First Person is also a platform to influence policy. Recent high school graduate Anisah Karim described the pressure she felt to apply to 100 colleges in the quest for millions of dollars in scholarships. Because of her piece, the school board in Memphis is reviewing the so-called “million-dollar scholar” culture at some high schools.

Do you have a story to tell or a point to make? In 2018, we want to give an even greater voice to students, parents, teachers, administrators, advocates and others who are trying to improve public education in Tennessee. We’re looking for essays of 500 to 750 words grounded in personal experience.

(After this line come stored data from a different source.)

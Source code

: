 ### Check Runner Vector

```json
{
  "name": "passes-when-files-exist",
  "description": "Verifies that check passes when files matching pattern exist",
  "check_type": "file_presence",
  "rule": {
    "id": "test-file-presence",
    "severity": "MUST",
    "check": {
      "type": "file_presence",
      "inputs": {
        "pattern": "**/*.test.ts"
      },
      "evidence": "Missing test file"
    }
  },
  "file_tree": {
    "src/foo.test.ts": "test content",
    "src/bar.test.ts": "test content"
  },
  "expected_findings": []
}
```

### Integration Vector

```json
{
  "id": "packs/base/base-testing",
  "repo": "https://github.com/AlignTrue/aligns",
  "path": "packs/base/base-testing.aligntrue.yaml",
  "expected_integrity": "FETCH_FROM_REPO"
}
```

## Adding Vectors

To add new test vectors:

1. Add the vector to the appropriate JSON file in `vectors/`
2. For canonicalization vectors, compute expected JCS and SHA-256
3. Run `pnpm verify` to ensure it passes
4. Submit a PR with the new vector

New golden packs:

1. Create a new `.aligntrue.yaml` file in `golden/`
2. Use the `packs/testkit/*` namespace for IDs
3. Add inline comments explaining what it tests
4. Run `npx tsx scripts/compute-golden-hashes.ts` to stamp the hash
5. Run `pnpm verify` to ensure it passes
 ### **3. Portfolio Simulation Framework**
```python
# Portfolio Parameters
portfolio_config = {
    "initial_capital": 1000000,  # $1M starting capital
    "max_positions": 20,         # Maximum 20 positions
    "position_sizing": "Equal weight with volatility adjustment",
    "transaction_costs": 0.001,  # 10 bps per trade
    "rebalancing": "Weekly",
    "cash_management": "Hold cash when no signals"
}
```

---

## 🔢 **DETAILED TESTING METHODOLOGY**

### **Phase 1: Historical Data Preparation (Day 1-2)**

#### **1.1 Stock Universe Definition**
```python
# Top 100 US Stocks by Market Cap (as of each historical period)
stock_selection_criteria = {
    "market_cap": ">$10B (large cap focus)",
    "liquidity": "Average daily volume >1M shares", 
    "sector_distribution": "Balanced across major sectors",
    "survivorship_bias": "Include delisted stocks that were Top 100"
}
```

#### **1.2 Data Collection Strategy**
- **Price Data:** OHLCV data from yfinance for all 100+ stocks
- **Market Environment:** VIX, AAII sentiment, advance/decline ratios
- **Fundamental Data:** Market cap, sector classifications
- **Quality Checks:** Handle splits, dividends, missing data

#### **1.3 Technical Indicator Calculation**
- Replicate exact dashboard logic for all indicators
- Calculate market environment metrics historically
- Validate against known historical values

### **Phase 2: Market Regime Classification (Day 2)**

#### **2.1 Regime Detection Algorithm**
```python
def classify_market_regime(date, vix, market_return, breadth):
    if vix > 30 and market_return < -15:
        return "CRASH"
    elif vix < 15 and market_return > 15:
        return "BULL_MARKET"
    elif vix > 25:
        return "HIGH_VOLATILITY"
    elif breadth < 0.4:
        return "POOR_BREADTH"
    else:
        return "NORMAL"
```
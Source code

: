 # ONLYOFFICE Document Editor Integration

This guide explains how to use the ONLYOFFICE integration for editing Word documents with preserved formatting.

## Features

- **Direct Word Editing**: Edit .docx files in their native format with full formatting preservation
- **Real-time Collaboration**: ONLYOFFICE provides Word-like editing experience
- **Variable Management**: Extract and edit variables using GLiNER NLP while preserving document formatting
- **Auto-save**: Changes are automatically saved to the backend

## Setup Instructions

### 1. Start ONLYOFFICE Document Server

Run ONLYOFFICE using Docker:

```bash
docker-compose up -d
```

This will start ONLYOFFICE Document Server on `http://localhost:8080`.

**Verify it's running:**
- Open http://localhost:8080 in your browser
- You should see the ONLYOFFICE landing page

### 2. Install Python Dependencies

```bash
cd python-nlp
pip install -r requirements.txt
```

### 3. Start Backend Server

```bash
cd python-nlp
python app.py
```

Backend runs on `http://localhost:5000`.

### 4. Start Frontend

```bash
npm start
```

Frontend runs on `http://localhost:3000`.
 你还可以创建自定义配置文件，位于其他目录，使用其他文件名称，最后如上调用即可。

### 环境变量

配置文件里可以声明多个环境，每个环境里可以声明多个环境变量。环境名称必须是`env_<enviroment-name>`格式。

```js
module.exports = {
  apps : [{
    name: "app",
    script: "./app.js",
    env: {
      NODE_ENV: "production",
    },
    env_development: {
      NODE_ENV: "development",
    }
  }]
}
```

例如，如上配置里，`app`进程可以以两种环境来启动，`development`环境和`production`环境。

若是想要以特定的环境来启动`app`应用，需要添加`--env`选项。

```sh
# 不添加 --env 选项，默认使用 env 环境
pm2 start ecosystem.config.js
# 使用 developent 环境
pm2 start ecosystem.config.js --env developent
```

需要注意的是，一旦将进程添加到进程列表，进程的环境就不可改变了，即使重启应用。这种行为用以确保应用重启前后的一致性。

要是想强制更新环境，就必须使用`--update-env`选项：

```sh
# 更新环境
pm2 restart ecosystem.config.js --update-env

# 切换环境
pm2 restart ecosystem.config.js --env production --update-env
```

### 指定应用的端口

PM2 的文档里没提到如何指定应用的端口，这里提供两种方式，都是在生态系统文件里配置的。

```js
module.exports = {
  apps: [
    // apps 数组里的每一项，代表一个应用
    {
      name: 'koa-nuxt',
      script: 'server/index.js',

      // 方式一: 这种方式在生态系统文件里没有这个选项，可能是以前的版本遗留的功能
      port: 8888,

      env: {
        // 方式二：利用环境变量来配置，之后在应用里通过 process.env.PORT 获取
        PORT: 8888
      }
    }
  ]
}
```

Whether your piece is finished or you just have an idea to discuss, drop a line to Community Editor Caroline Bauman at cbauman@chalkbeat.org.

But first, check out these top First Person pieces from Tennesseans in 2017:

My high school told me to apply to 100 colleges — and I almost lost myself in the process

“A counselor never tried to determine what the absolute best school for me would be. I wasted a lot of time, money and resources trying to figure that out. And I almost lost myself in the process.” —Anisah Karim     

Why I’m not anxious about where my kids go to school — but do worry about the segregation that surrounds us

“In fact, it will be a good thing for my boys to learn alongside children who are different from them in many ways — that is one advantage they will have that I did not, attending parochial schools in a lily-white suburb.” —Mary Jo Cramb

I covered Tennessee’s ed beat for Chalkbeat. Here’s what I learned.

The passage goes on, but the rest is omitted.